Review: Brother Number One
Cleo WithersFor a heart-wrenching but strangely optimistic experience, go to this film. It is superbly made, and almost faultless, a compelling story that informs while it engages. The story of Kerry Hamill, the young hippie sailor off on his OE with his mates, who sails into the clutches of the Khmer Rouge forms one journey, while the contemporary tale of Kerry's youngest brother Rob ("the rower") traveling to Cambodia exactly 31 years since Kerry's torture and murder, another. Still another is that of Cambodia, a beautiful country pulled into the vortex of the Vietnam War period.
Annie Goldson interweaves these three stories into a seamless whole that is both shocking but uplifting - it helps us understand. The personal story of the Hamill family - good-looking, outdoorsy, small town - becomes a nutshell of a whole country.

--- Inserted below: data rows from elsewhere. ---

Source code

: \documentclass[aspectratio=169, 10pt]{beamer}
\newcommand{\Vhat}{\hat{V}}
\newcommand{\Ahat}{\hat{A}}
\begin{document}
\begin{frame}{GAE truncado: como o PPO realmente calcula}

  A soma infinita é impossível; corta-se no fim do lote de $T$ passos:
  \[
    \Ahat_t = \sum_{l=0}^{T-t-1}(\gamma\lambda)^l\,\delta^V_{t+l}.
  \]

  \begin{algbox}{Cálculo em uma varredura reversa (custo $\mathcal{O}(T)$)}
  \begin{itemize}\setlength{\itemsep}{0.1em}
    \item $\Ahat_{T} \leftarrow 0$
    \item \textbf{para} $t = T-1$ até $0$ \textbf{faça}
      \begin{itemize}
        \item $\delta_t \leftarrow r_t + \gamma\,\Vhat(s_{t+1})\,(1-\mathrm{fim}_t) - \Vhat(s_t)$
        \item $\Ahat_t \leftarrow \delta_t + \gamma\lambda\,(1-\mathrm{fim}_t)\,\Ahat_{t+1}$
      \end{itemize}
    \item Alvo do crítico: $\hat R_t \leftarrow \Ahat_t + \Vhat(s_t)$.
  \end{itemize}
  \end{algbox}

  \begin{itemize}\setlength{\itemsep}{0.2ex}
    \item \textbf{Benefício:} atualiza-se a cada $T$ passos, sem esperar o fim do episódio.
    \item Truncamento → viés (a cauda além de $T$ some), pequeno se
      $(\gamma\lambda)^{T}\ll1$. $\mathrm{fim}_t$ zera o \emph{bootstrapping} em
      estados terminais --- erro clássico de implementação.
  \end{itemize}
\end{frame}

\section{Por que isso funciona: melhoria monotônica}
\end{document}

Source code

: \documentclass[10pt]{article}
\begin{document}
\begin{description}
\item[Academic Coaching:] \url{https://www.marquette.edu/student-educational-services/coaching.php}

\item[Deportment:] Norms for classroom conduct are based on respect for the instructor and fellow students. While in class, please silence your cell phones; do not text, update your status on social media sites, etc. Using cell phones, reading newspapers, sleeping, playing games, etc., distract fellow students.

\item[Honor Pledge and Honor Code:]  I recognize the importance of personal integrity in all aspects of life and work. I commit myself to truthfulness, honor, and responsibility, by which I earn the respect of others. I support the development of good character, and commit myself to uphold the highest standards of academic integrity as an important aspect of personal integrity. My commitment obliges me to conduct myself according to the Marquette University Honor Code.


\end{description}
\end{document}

If this is what they went through, imagine what it must have been like for Cambodia? As this question is asked, and Rob is gracious and seemingly unbitter enough to ask it, it is answered by the film's incorporation of the stories and voices of those who "naturally" appear in the film, as translators, survivors who may have met Kerry or even perpetrators, some of whom were child soldiers at the time of the genocide.
Rob has a commanding screen presence, a combination of Kiwi blokeish-ness and emotional vulnerability, which I, as a Kiwi woman, find really appealing - and I suspect Kiwi men would too. In appearing in war crimes tribunal which is trying 5 former Khmer Rouge for the murder of 2 million, Rob is on the world stage. Despite his evident strength and endurance (rowing the Atlantic was no small feat I'm sure), you can tell this is a real challenge. As Graeme Tuckett on National Radio too, says "Just go and see it . . it's a film full of empathy and compassion . . . I couldn't admire it more". I agree.